By BS Reporter
The Reserve Bank of India (RBI) on Friday issued the final guidelines for new bank licences, allowing any type of company to apply for a permit, paving the way for new banks after nine years.
RBI said it would allow applications till July 1. No specific industry was barred from applying, although draft rules issued in August 2011 had barred real estate companies and brokerages.
But the central bank has put stiff conditions. For example, the guidelines said a promoter group’s “business model should not be misaligned with the banking model” and its business should not potentially put the bank and the banking system at risk on account of “group activities which are speculative or subject to high asset price volatility”.
Many experts said real estate companies and brokerages would find these conditions onerous. DLF, the country’s largest real estate company, said it would not apply as it wanted to focus on its core business. Some non-banking financial companies could face a challenge, as RBI has not permitted the firms to carry out activities otherwise undertaken by banks. (NEW LENDER GUIDELINES)

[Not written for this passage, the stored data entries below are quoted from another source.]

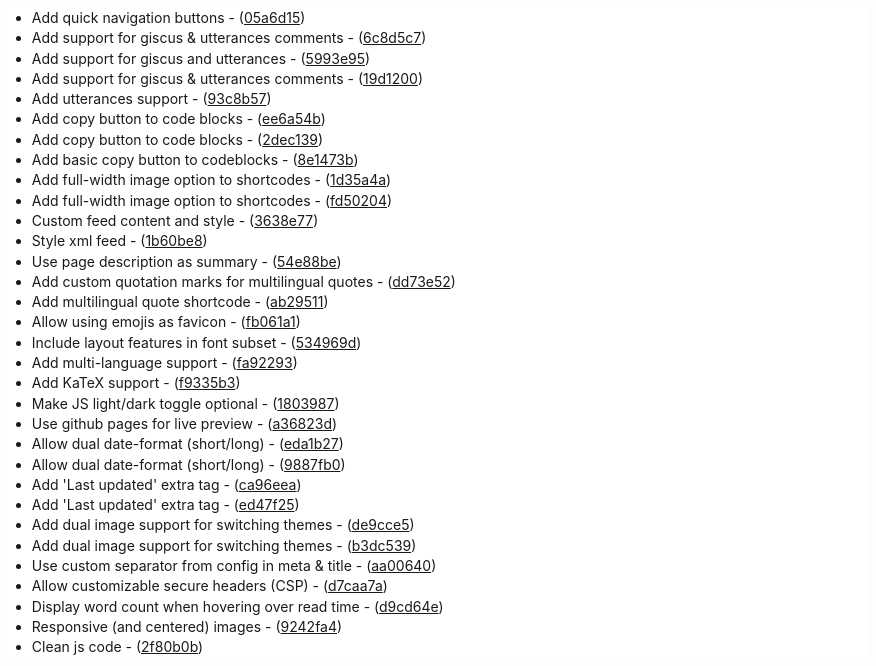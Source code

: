 - Add quick navigation buttons - ([05a6d15](https://github.com/welpo/tabi/commit/05a6d15455a0ecc41f071ce03fbed5aaf16d38b5))
- Add support for giscus & utterances comments - ([6c8d5c7](https://github.com/welpo/tabi/commit/6c8d5c750fe68d4a3c6fdfb623cccb12e62af7a5))
- Add support for giscus and utterances - ([5993e95](https://github.com/welpo/tabi/commit/5993e950c7a6084f069403e3a98c85aa643654f7))
- Add support for giscus & utterances comments - ([19d1200](https://github.com/welpo/tabi/commit/19d120019b6f8c7041965895dad2764dc2aa4f5d))
- Add utterances support - ([93c8b57](https://github.com/welpo/tabi/commit/93c8b577b87aaa928a13b5696d7b3ebc91aa6cce))
- Add copy button to code blocks - ([ee6a54b](https://github.com/welpo/tabi/commit/ee6a54b3f9a7f0eb29e1bfda3b7662f59971a2ad))
- Add copy button to code blocks - ([2dec139](https://github.com/welpo/tabi/commit/2dec139e41ffe558b7d8fdd785ed5f1889d6723b))
- Add basic copy button to codeblocks - ([8e1473b](https://github.com/welpo/tabi/commit/8e1473bba916523f4d1855d4c631e78d603443ba))
- Add full-width image option to shortcodes  - ([1d35a4a](https://github.com/welpo/tabi/commit/1d35a4aba9cf6f6cd99986cecc3862e744c9e791))
- Add full-width image option to shortcodes - ([fd50204](https://github.com/welpo/tabi/commit/fd50204e32aee4402835263f9e420adbc2f6cb8e))
- Custom feed content and style - ([3638e77](https://github.com/welpo/tabi/commit/3638e7743abda81b79516b160e31705b1a9c99a3))
- Style xml feed - ([1b60be8](https://github.com/welpo/tabi/commit/1b60be8c9d4e28645e713672eeb1b9dbdf4e1789))
- Use page description as summary - ([54e88be](https://github.com/welpo/tabi/commit/54e88beca21976a350ce6babd9fe10b07d658cf4))
- Add custom quotation marks for multilingual quotes - ([dd73e52](https://github.com/welpo/tabi/commit/dd73e527298c1c4357e48589314bfd9302323c27))
- Add multilingual quote shortcode - ([ab29511](https://github.com/welpo/tabi/commit/ab29511d5e7f44ba5cc07e1a29c0d678c24b3cd4))
- Allow using emojis as favicon - ([fb061a1](https://github.com/welpo/tabi/commit/fb061a14697d45700996f32b568826b4f02764c7))
- Include layout features in font subset - ([534969d](https://github.com/welpo/tabi/commit/534969de11930ec957d6ea4eea658324a3d29497))
- Add multi-language support - ([fa92293](https://github.com/welpo/tabi/commit/fa9229377d03f229b4deb68bad7cf63b2f88f9fe))
- Add KaTeX support - ([f9335b3](https://github.com/welpo/tabi/commit/f9335b3fa45f27788cdb9c8d26ddfe4b714070c4))
- Make JS light/dark toggle optional - ([1803987](https://github.com/welpo/tabi/commit/1803987555cbbe0aea1ab673907192e734a55425))
- Use github pages for live preview - ([a36823d](https://github.com/welpo/tabi/commit/a36823d672e3894ac428642d433c5506cdbbe728))
- Allow dual date-format (short/long) - ([eda1b27](https://github.com/welpo/tabi/commit/eda1b27a3a51ea48910ec96a64502a70ac3c9bda))
- Allow dual date-format (short/long) - ([9887fb0](https://github.com/welpo/tabi/commit/9887fb0a6f9f0e94d9d7faca57c62fb3549bdb83))
- Add 'Last updated' extra tag - ([ca96eea](https://github.com/welpo/tabi/commit/ca96eeab5486bacbc3b843324ecc4fad7476af35))
- Add 'Last updated' extra tag - ([ed47f25](https://github.com/welpo/tabi/commit/ed47f2580ba4f8f15188c67f3b788b7472f4d78b))
- Add dual image support for switching themes - ([de9cce5](https://github.com/welpo/tabi/commit/de9cce5fa97a1045162821773801b5163cc74c07))
- Add dual image support for switching themes - ([b3dc539](https://github.com/welpo/tabi/commit/b3dc5396b4c429537f82afb8cd63a67146b5b9ac))
- Use custom separator from config in meta & title - ([aa00640](https://github.com/welpo/tabi/commit/aa00640e96a6e0934e7792f384f09ec476f3bdb7))
- Allow customizable secure headers (CSP) - ([d7caa7a](https://github.com/welpo/tabi/commit/d7caa7af5fc5d0096fbb402b0b8ce53930f3d56f))
- Display word count when hovering over read time - ([d9cd64e](https://github.com/welpo/tabi/commit/d9cd64e5a40c154c89d91b8b649348bcabfafb71))
- Responsive (and centered) images - ([9242fa4](https://github.com/welpo/tabi/commit/9242fa4389cd2ce418c2074aa00afc8107e753d0))
- Clean js code - ([2f80b0b](https://github.com/welpo/tabi/commit/2f80b0b5ad481d53d5621f84bffd3415fc078672))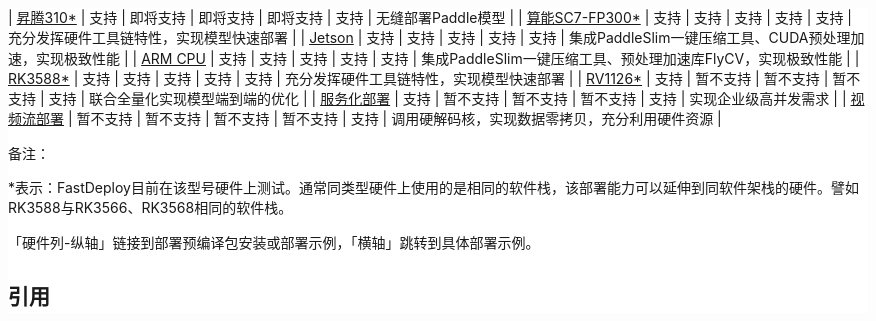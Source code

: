| [昇腾310*](https://github.com/PaddlePaddle/FastDeploy/blob/develop/docs/cn/build_and_install/kunlunxin.md)                       | 支持                                                                                                          | 即将支持                                                                                                        | 即将支持                                                                                                        | 即将支持                                                                                                        | 支持                                                                                                             | 无缝部署Paddle模型                          |
| [算能SC7-FP300*](https://github.com/PaddlePaddle/FastDeploy/blob/develop/docs/cn/build_and_install/sophgo.md)                    | 支持                                                                                                          | 支持                                                                                                          | 支持                                                                                                          | 支持                                                                                                          | 支持                                                                                                             | 充分发挥硬件工具链特性，实现模型快速部署                  |
| [Jetson](https://github.com/PaddlePaddle/FastDeploy/blob/develop/docs/cn/build_and_install/jetson.md)                          | 支持                                                                                                          | 支持                                                                                                          | 支持                                                                                                          | 支持                                                                                                          | 支持                                                                                                             | 集成PaddleSlim一键压缩工具、CUDA预处理加速，实现极致性能   |
| [ARM CPU](https://github.com/PaddlePaddle/FastDeploy/blob/develop/docs/cn/build_and_install/download_prebuilt_libraries.md)    | 支持                                                                                                          | 支持                                                                                                          | 支持                                                                                                          | 支持                                                                                                          | 支持                                                                                                             | 集成PaddleSlim一键压缩工具、预处理加速库FlyCV，实现极致性能 |
| [RK3588*](https://github.com/PaddlePaddle/FastDeploy/blob/develop/docs/cn/build_and_install/rknpu2.md)                         | 支持                                                                                                          | 支持                                                                                                          | 支持                                                                                                          | 支持                                                                                                          | 支持                                                                                                             | 充分发挥硬件工具链特性，实现模型快速部署                  |
| [RV1126*](https://github.com/PaddlePaddle/FastDeploy/blob/develop/docs/cn/build_and_install/rv1126.md)                         | 支持                                                                                                          | 暂不支持                                                                                                        | 暂不支持                                                                                                        | 暂不支持                                                                                                        | 支持                                                                                                             | 联合全量化实现模型端到端的优化                       |
| [服务化部署](https://github.com/PaddlePaddle/FastDeploy/tree/develop/serving)                                                       | 支持                                                                                                          | 暂不支持                                                                                                        | 暂不支持                                                                                                        | 暂不支持                                                                                                        | 支持                                                                                                             | 实现企业级高并发需求                            |
| [视频流部署](https://github.com/PaddlePaddle/FastDeploy/tree/develop/streamer)                                                      | 暂不支持                                                                                                        | 暂不支持                                                                                                        | 暂不支持                                                                                                        | 暂不支持                                                                                                        | 支持                                                                                                             | 调用硬解码核，实现数据零拷贝，充分利用硬件资源               |

备注：

*表示：FastDeploy目前在该型号硬件上测试。通常同类型硬件上使用的是相同的软件栈，该部署能力可以延伸到同软件架栈的硬件。譬如RK3588与RK3566、RK3568相同的软件栈。

「硬件列-纵轴」链接到部署预编译包安装或部署示例，「横轴」跳转到具体部署示例。


## 引用
```

```

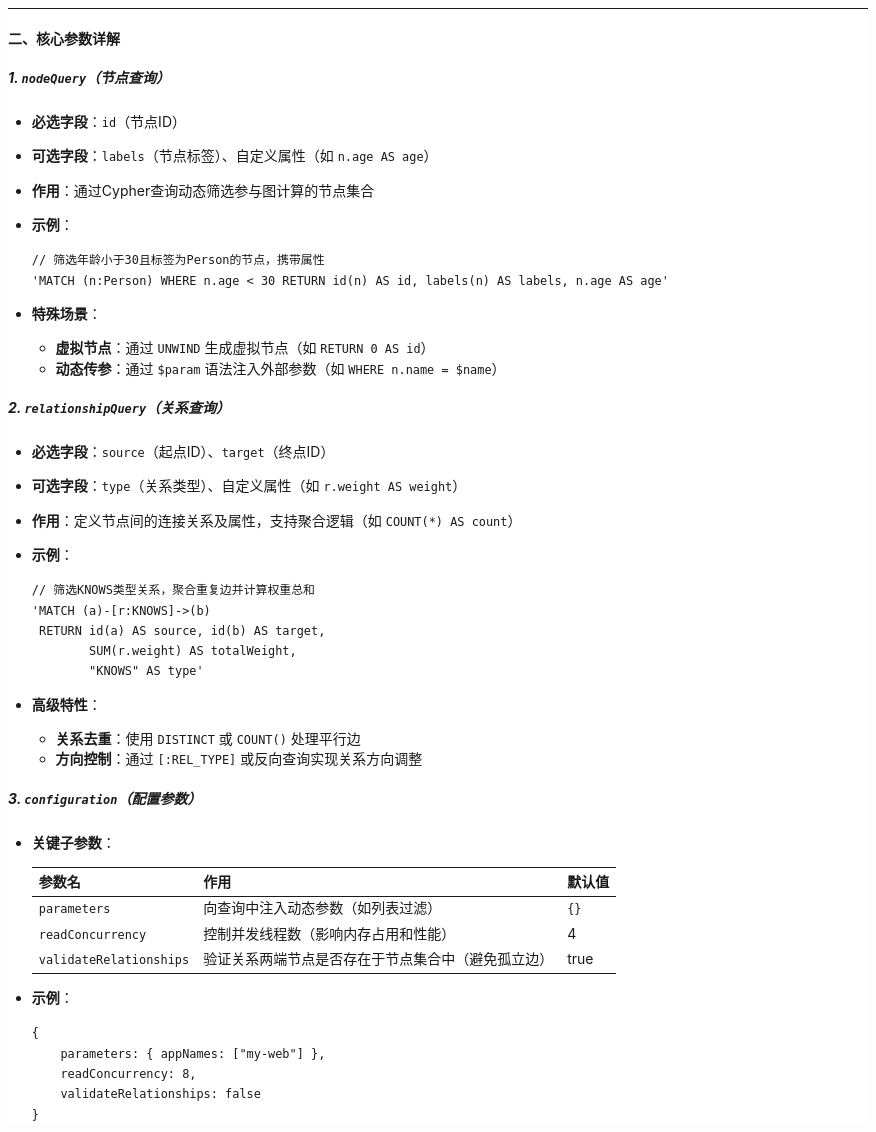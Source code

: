 
---

#### 二、核心参数详解

##### 1. **`nodeQuery`（节点查询）**
- **必选字段**：`id`（节点ID）
- **可选字段**：`labels`（节点标签）、自定义属性（如 `n.age AS age`）
- **作用**：通过Cypher查询动态筛选参与图计算的节点集合
- **示例**：
  ```cypher
  // 筛选年龄小于30且标签为Person的节点，携带属性
  'MATCH (n:Person) WHERE n.age < 30 RETURN id(n) AS id, labels(n) AS labels, n.age AS age'
  ```

- **特殊场景**：
  - **虚拟节点**：通过 `UNWIND` 生成虚拟节点（如 `RETURN 0 AS id`）
  - **动态传参**：通过 `$param` 语法注入外部参数（如 `WHERE n.name = $name`）

##### 2. **`relationshipQuery`（关系查询）**
- **必选字段**：`source`（起点ID）、`target`（终点ID）
- **可选字段**：`type`（关系类型）、自定义属性（如 `r.weight AS weight`）
- **作用**：定义节点间的连接关系及属性，支持聚合逻辑（如 `COUNT(*) AS count`）
- **示例**：
  ```cypher
  // 筛选KNOWS类型关系，聚合重复边并计算权重总和
  'MATCH (a)-[r:KNOWS]->(b) 
   RETURN id(a) AS source, id(b) AS target, 
          SUM(r.weight) AS totalWeight, 
          "KNOWS" AS type'
  ```

- **高级特性**：
  - **关系去重**：使用 `DISTINCT` 或 `COUNT()` 处理平行边
  - **方向控制**：通过 `[:REL_TYPE]` 或反向查询实现关系方向调整

##### 3. **`configuration`（配置参数）**
- **关键子参数**：

  | 参数名              | 作用                                                                 | 默认值 |
  |---------------------|----------------------------------------------------------------------|--------|
  | `parameters`        | 向查询中注入动态参数（如列表过滤）                                   | `{}`   |
  | `readConcurrency`   | 控制并发线程数（影响内存占用和性能）                                 | 4      |
  | `validateRelationships` | 验证关系两端节点是否存在于节点集合中（避免孤立边）           | true   |
- **示例**：
  ```cypher
  { 
      parameters: { appNames: ["my-web"] },
      readConcurrency: 8,
      validateRelationships: false
  }
  ```
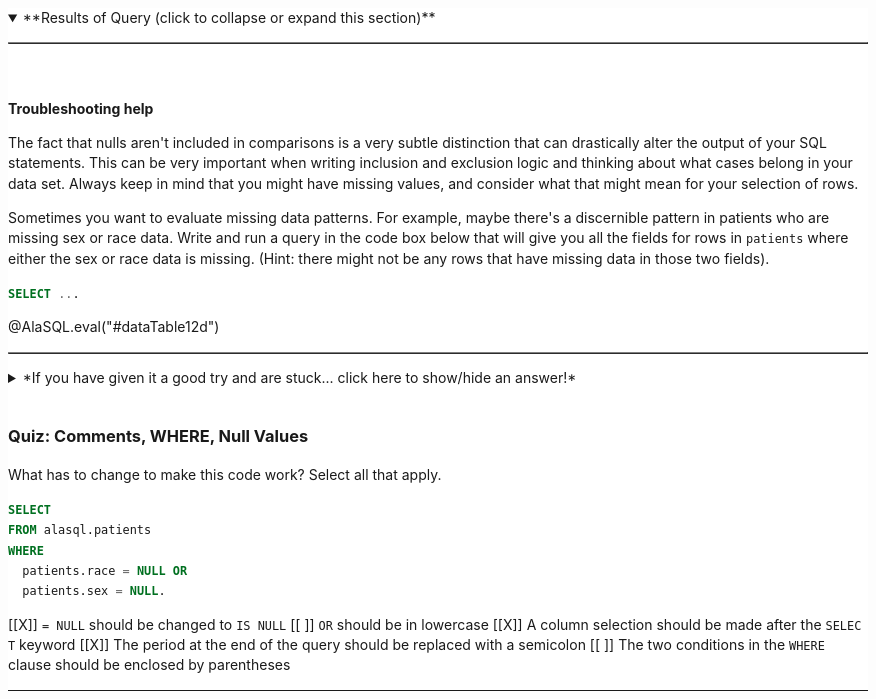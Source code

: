 
<details open>

<summary>**Results of Query (click to collapse or expand this section)**</summary>

<table id="dataTable12c" border="1"></table>

</details><br/><br/>

<div class = "help">
<b style="color: rgb(var(--color-highlight));">Troubleshooting help</b><br>

The fact that nulls aren't included in comparisons is a very subtle distinction that can drastically alter the output of your SQL statements.  This can be very important when writing inclusion and exclusion logic and thinking about what cases belong in your data set.  Always keep in mind that you might have missing values, and consider what that might mean for your selection of rows.  

</div>

Sometimes you want to evaluate missing data patterns.  For example, maybe there's a discernible pattern in patients who are missing sex or race data.  Write and run a query in the code box below that will give you all the fields for rows in `patients` where either the sex or race data is missing.   (Hint: there might not be any rows that have missing data in those two fields).

```sql
SELECT ...
```
@AlaSQL.eval("#dataTable12d")

<table id="dataTable12d" border="1"></table>


<div style = "display:none;">
@AlaSQL.buildTable_allergies
@AlaSQL.buildTable_patients
</div>

<details><summary style = "margin-bottom: 1rem;">*If you have given it a good try and are stuck... click here to show/hide an answer!*</summary></details>

### Quiz: Comments, WHERE, Null Values

What has to change to make this code work?  Select all that apply. 

```sql
SELECT
FROM alasql.patients
WHERE
  patients.race = NULL OR
  patients.sex = NULL.
```

[[X]] ` = NULL ` should be changed to ` IS NULL `
[[ ]] `OR` should be in lowercase
[[X]] A column selection should be made after the `SELECT` keyword
[[X]] The period at the end of the query should be replaced with a semicolon
[[ ]] The two conditions in the `WHERE` clause should be enclosed by parentheses
***************
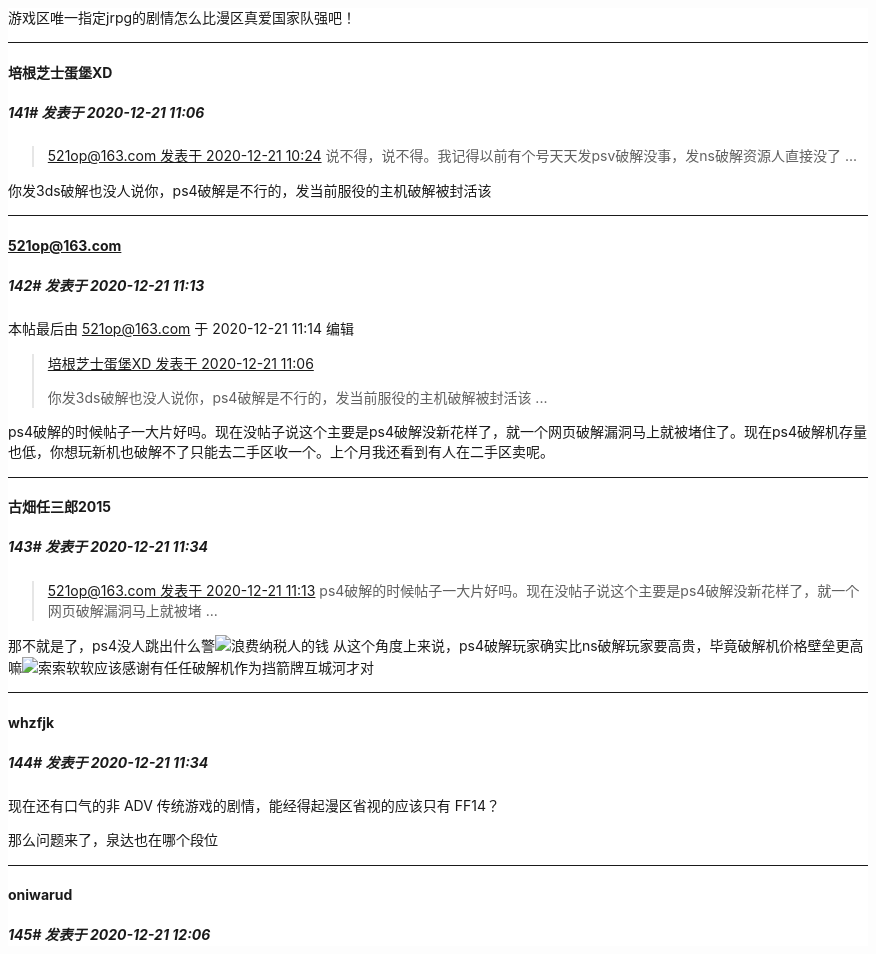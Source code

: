
游戏区唯一指定jrpg的剧情怎么比漫区真爱国家队强吧！


-----

####  培根芝士蛋堡XD  
##### 141#       发表于 2020-12-21 11:06


<blockquote><a href="httphttps://bbs.saraba1st.com/2b/forum.php?mod=redirect&amp;goto=findpost&amp;pid=49793389&amp;ptid=1978545" target="_blank">521op@163.com 发表于 2020-12-21 10:24</a>
说不得，说不得。我记得以前有个号天天发psv破解没事，发ns破解资源人直接没了 ...</blockquote>
你发3ds破解也没人说你，ps4破解是不行的，发当前服役的主机破解被封活该


-----

####  521op@163.com  
##### 142#       发表于 2020-12-21 11:13


 本帖最后由 521op@163.com 于 2020-12-21 11:14 编辑 
<blockquote><a href="httphttps://bbs.saraba1st.com/2b/forum.php?mod=redirect&amp;goto=findpost&amp;pid=49793866&amp;ptid=1978545" target="_blank">培根芝士蛋堡XD 发表于 2020-12-21 11:06</a>

你发3ds破解也没人说你，ps4破解是不行的，发当前服役的主机破解被封活该 ...</blockquote>
ps4破解的时候帖子一大片好吗。现在没帖子说这个主要是ps4破解没新花样了，就一个网页破解漏洞马上就被堵住了。现在ps4破解机存量也低，你想玩新机也破解不了只能去二手区收一个。上个月我还看到有人在二手区卖呢。


-----

####  古畑任三郎2015  
##### 143#       发表于 2020-12-21 11:34


<blockquote><a href="httphttps://bbs.saraba1st.com/2b/forum.php?mod=redirect&amp;goto=findpost&amp;pid=49793956&amp;ptid=1978545" target="_blank">521op@163.com 发表于 2020-12-21 11:13</a>
 ps4破解的时候帖子一大片好吗。现在没帖子说这个主要是ps4破解没新花样了，就一个网页破解漏洞马上就被堵 ...</blockquote>
那不就是了，ps4没人跳出什么警<img src="https://static.saraba1st.com/image/smiley/face2017/067.png" referrerpolicy="no-referrer">浪费纳税人的钱
从这个角度上来说，ps4破解玩家确实比ns破解玩家要高贵，毕竟破解机价格壁垒更高嘛<img src="https://static.saraba1st.com/image/smiley/face2017/048.png" referrerpolicy="no-referrer">索索软软应该感谢有任任破解机作为挡箭牌互城河才对


-----

####  whzfjk  
##### 144#       发表于 2020-12-21 11:34


现在还有口气的非 ADV 传统游戏的剧情，能经得起漫区省视的应该只有 FF14？

那么问题来了，泉达也在哪个段位


-----

####  oniwarud  
##### 145#       发表于 2020-12-21 12:06
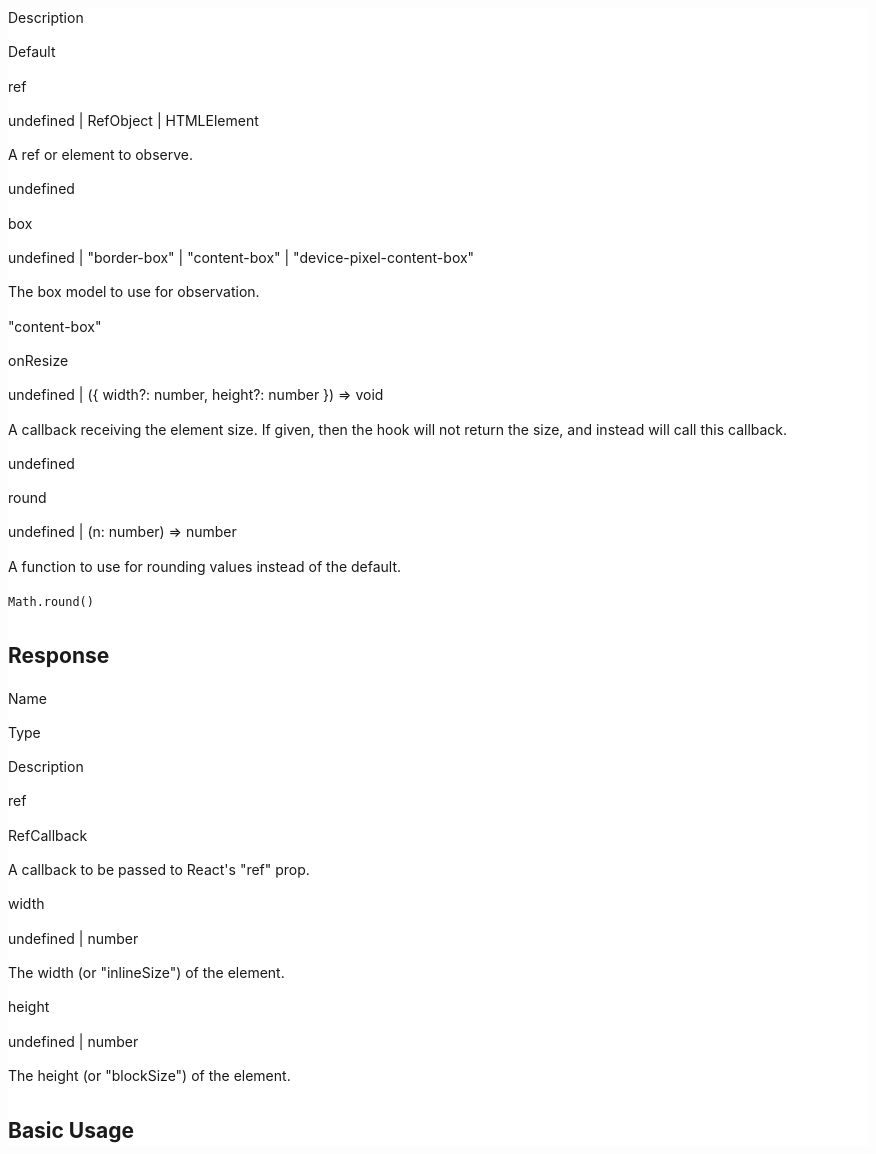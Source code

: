 Description

Default

ref

undefined | RefObject | HTMLElement

A ref or element to observe.

undefined

box

undefined | "border-box" | "content-box" | "device-pixel-content-box"

The box model to use for observation.

"content-box"

onResize

undefined | ({ width?: number, height?: number }) => void

A callback receiving the element size. If given, then the hook will not return the size, and instead will call this callback.

undefined

round

undefined | (n: number) => number

A function to use for rounding values instead of the default.

`Math.round()`

Response
--------

Name

Type

Description

ref

RefCallback

A callback to be passed to React's "ref" prop.

width

undefined | number

The width (or "inlineSize") of the element.

height

undefined | number

The height (or "blockSize") of the element.

Basic Usage
-----------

The applications, expected to come in from Monday, will be screened by a high-level committee of external experts. A decision would be taken by the central bank.
RBI said successful applicants have a year to set up a bank. The new banks must make a stock market listing within three years — one year longer than proposed in the draft rules. The rules are intended to ring-fence a company’s regulated financial services operations, RBI said.
It said the aspirants will have to set up non-operative financial-holding companies (NOFHC), which should hold a minimum 40 per cent of the equity capital in the bank. This has to be reduced to 20 per cent within 10 years and 15 per cent in 12 years from the date of start of business. An NOFHC will be registered as a non-banking financial company with RBI and will be governed separately.
At least half the directors at such holding companies shouldn’t be connected to the founder groups, RBI said. “Entities, groups should have a record of sound credentials and integrity, be financially sound with a successful track record of 10 years.”
The minimum equity capital required for setting up a bank under the new rules is Rs 500 crore. Foreign shareholding shouldn’t exceed 49 per cent in the first five years. The new banks must open at least a fourth of its branches in rural areas – a condition, many experts said, almost impossible to achieve.
RBI said applicants meeting the eligibility criteria might not get a permit. Feedback on the applicants will be sought from enforcement and investigative agencies, it said. Public sector entities will be allowed to apply for a licence. The draft norms had talked about private sector entities only.
K R Kamath, chairman of Indian Banks Association and chief of Punjab National Bank, said the guidelines would increase competition and help in financial inclusion.
Companies that have expressed interest in setting up banks include L&T Finance Holdings, Aditya Birla Financial Services, Shriram Transport Finance, Tata Capital, Reliance Capital and Bajaj Finserv. Religare Enterprises and Mahindra Financial Services said on Friday they planned to apply for the licence.